This deliciously moist Carrot cake is definitely one of my absolute favourite recipes & is delicately laced with an autumnal blend of spices.
This is a divinely scrumptious moist carrot cake. The crumble topping adds maximum taste, comfort & pleasure & is gluten & egg free.
Time to Prepare & bake: 1 hour Makes: 14 sensible portions
- 225g Brown Rice Flour
- 30g Gluten free ground oats
- 1 teaspoon of ground allspice
- ½ teaspoon ground cinnamon
- 1 teaspoon baking powder
- ½ teaspoon bicarbonate of soda
- Large pinch of pink himalayan salt
- 180g carrots, coarsely grated
- 225 runny honey
- 60g unsalted butter, melted and cooled a little
- 225g Greek-style natural yogurt
- 1 Banana
- 40g Walnuts
- 40g Sultanas
For the Topping
- 45g Brown rice flour, sifted
- 1 Tablespoon coconut sugar
- 3 Tablespoons cold unsalted butter, cubed
- Pinch of sea salt
- 2 Tablespoons shelled hemp seeds
- 1 Tablespoon finely ground flax seed
- 1 Tablespoon of sesame seeds
- Preheat the oven to 180 degrees celsius. Grease & flour a 22cm springform cake tin.
- Start by mixing all the dry ingredients in a large bowl, then add the grated carrots. In a separate bowl, mix the honey, butter, yogurt and egg. Beat well with an electric hand mixer until thoroughly combined and gently fold this wet mixture into the dry ingredients. Scrape into the cake tin and level the top with the back of a spoon or a palette knife.

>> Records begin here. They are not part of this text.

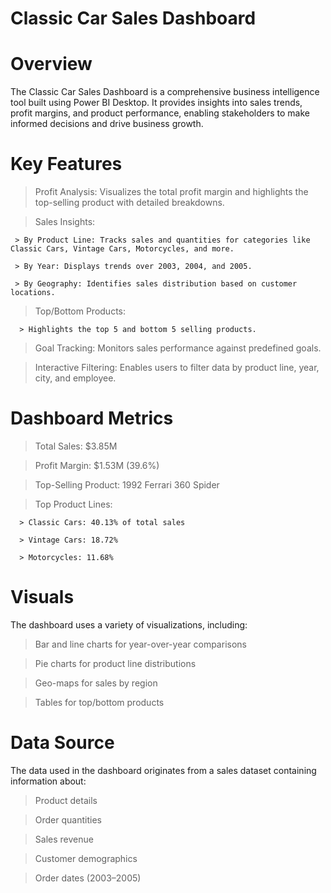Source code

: # Classic Car Sales Dashboard

# Overview

The Classic Car Sales Dashboard is a comprehensive business intelligence tool built using Power BI Desktop. It provides insights into sales trends, profit margins, and product performance, enabling stakeholders to make informed decisions and drive business growth.

# Key Features

> Profit Analysis: Visualizes the total profit margin and highlights the top-selling product with detailed breakdowns.

> Sales Insights:

     > By Product Line: Tracks sales and quantities for categories like Classic Cars, Vintage Cars, Motorcycles, and more.
     
     > By Year: Displays trends over 2003, 2004, and 2005.
     
     > By Geography: Identifies sales distribution based on customer locations.
     
> Top/Bottom Products:

      > Highlights the top 5 and bottom 5 selling products.
      
> Goal Tracking: Monitors sales performance against predefined goals.

> Interactive Filtering: Enables users to filter data by product line, year, city, and employee.

# Dashboard Metrics

> Total Sales: $3.85M

> Profit Margin: $1.53M (39.6%)
 
> Top-Selling Product: 1992 Ferrari 360 Spider

> Top Product Lines:

      > Classic Cars: 40.13% of total sales
      
      > Vintage Cars: 18.72%
      
      > Motorcycles: 11.68%
      
# Visuals

The dashboard uses a variety of visualizations, including:

> Bar and line charts for year-over-year comparisons

> Pie charts for product line distributions

> Geo-maps for sales by region

> Tables for top/bottom products

# Data Source

The data used in the dashboard originates from a sales dataset containing information about:

> Product details

> Order quantities

> Sales revenue

> Customer demographics

> Order dates (2003–2005)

- To make the crumble topping, put the flour & coconut sugar in a medium bowl. Rub in the cold butter until the mixture resembles coarse breadcrumbs, add the salt, & seeds along with the ground flax seeds, mix, then sprinkle the mixture, until the top is golden & you start to smell a nutty aroma.

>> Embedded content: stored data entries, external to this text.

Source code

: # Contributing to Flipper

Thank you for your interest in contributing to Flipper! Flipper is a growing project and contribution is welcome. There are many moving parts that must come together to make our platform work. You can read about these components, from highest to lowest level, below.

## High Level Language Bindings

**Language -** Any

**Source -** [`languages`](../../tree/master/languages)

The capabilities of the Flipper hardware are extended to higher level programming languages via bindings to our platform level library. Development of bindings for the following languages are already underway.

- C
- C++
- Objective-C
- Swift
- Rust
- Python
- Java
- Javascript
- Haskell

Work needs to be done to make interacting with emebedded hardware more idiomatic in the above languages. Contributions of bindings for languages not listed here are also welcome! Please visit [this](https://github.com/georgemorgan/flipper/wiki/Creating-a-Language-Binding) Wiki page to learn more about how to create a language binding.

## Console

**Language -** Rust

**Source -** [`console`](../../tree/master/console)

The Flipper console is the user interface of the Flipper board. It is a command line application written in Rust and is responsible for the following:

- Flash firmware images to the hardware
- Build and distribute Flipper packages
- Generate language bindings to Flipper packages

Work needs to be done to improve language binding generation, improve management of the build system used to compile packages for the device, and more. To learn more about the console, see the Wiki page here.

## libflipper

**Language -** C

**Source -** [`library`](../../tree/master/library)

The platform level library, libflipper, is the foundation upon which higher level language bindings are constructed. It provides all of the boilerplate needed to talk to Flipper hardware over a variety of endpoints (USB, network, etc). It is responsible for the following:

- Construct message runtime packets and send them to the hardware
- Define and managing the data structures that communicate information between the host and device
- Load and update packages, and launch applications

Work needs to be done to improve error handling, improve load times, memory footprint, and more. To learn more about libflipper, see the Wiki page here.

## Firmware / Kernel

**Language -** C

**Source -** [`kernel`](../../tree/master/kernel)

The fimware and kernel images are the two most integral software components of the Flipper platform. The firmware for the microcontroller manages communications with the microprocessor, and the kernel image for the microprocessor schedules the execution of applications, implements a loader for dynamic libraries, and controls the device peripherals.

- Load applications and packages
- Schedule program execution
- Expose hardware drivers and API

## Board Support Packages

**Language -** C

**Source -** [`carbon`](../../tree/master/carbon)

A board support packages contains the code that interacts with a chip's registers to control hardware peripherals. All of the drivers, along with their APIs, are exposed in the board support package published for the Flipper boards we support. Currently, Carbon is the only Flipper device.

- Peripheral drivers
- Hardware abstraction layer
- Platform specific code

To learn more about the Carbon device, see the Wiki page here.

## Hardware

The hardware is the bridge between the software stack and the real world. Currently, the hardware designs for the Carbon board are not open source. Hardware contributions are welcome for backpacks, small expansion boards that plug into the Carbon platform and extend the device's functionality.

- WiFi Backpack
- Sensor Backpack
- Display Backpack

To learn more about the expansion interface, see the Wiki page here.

- Remove from the oven & leave to cool in the tin for about 10 minutes before turning onto a wire rack to completely cool.
This is a healthy version of the classic carrot cake.
The spices & cinnamon help add lovely flavor & balance our blood sugar levels.
Coconut sugar is the boiled and dehydrated sap of the coconut palm & is a more natural option & therefore it offers more vitamins and minerals than white table sugar. It contains trace amounts of vitamin C, potassium, phosphorous, magnesium, calcium, zinc, iron and copper. Coconut sugar also provides small amounts of phytonutrients, such as polyphenols, flavonoids and anthocyanidin, and antioxidants. You’ll also find the B vitamin inositol, often used as a mood booster, in coconut sugar.
The banana has been used to replace an egg because they are rich in pectin & bind all the ingredients together along with adding a hint of fruitiness. They provide protection from free radicals & chronic diseases & help regulate blood sugar levels along with helping with the production of white blood cells, all due to their high levels of B6.
The hemp seeds are a superfood & along with the ground flax seeds offer a balanced ratio of omega 3 fatty acids, proteins, vitamin A, E & D, along with many B vitamins.
They are also rich in sodium, calcium, dietary fiber & iron. Additionally they can help reduce blood cholesterol because they contain essential fatty acids which help to keep your heart healthy & reduces the workload on your heart.